- **Data for processing**:
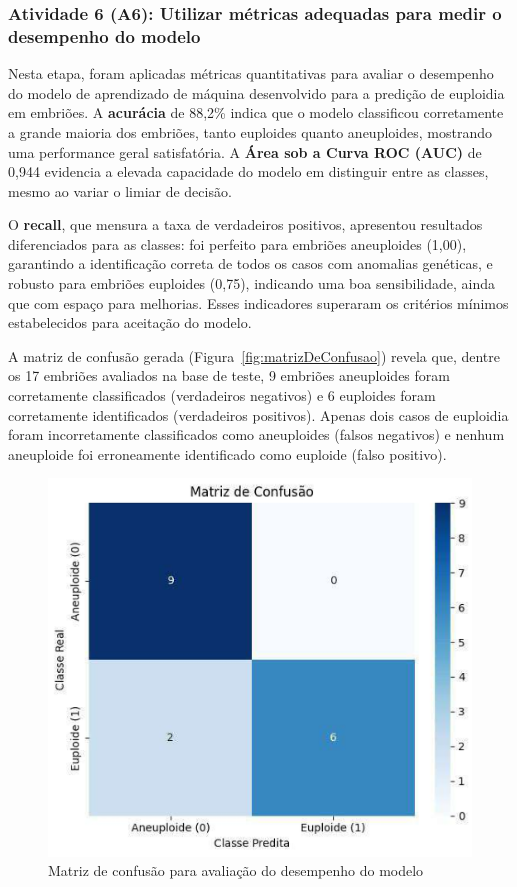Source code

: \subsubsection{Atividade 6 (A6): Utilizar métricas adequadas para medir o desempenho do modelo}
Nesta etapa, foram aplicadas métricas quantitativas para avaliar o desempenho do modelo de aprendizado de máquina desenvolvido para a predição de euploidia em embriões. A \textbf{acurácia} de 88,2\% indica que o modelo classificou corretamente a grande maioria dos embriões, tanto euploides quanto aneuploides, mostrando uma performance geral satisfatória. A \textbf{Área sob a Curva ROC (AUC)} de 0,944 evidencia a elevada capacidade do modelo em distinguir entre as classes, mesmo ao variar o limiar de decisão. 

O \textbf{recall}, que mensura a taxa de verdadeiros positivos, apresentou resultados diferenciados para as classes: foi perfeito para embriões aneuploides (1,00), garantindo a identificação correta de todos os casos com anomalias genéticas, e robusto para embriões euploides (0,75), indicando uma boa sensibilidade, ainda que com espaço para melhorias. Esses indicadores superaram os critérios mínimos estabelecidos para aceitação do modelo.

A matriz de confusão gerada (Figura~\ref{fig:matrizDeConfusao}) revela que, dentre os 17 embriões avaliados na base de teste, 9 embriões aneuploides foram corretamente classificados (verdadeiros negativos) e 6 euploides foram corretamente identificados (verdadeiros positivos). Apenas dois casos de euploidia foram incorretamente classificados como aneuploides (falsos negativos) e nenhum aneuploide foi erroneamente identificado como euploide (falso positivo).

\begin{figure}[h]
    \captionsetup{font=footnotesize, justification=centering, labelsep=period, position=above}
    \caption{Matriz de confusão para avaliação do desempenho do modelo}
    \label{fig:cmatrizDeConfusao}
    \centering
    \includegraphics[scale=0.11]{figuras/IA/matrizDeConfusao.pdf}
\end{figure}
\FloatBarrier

- **Task item**:
Write out again, exactly, only the lines from the beginning of the material above to the line that holds "aceitação do modelo.", both ends included, and no pictures.

- **Result of the task**:
Source code

: \subsubsection{Atividade 6 (A6): Utilizar métricas adequadas para medir o desempenho do modelo}
Nesta etapa, foram aplicadas métricas quantitativas para avaliar o desempenho do modelo de aprendizado de máquina desenvolvido para a predição de euploidia em embriões. A \textbf{acurácia} de 88,2\% indica que o modelo classificou corretamente a grande maioria dos embriões, tanto euploides quanto aneuploides, mostrando uma performance geral satisfatória. A \textbf{Área sob a Curva ROC (AUC)} de 0,944 evidencia a elevada capacidade do modelo em distinguir entre as classes, mesmo ao variar o limiar de decisão. 

O \textbf{recall}, que mensura a taxa de verdadeiros positivos, apresentou resultados diferenciados para as classes: foi perfeito para embriões aneuploides (1,00), garantindo a identificação correta de todos os casos com anomalias genéticas, e robusto para embriões euploides (0,75), indicando uma boa sensibilidade, ainda que com espaço para melhorias. Esses indicadores superaram os critérios mínimos estabelecidos para aceitação do modelo.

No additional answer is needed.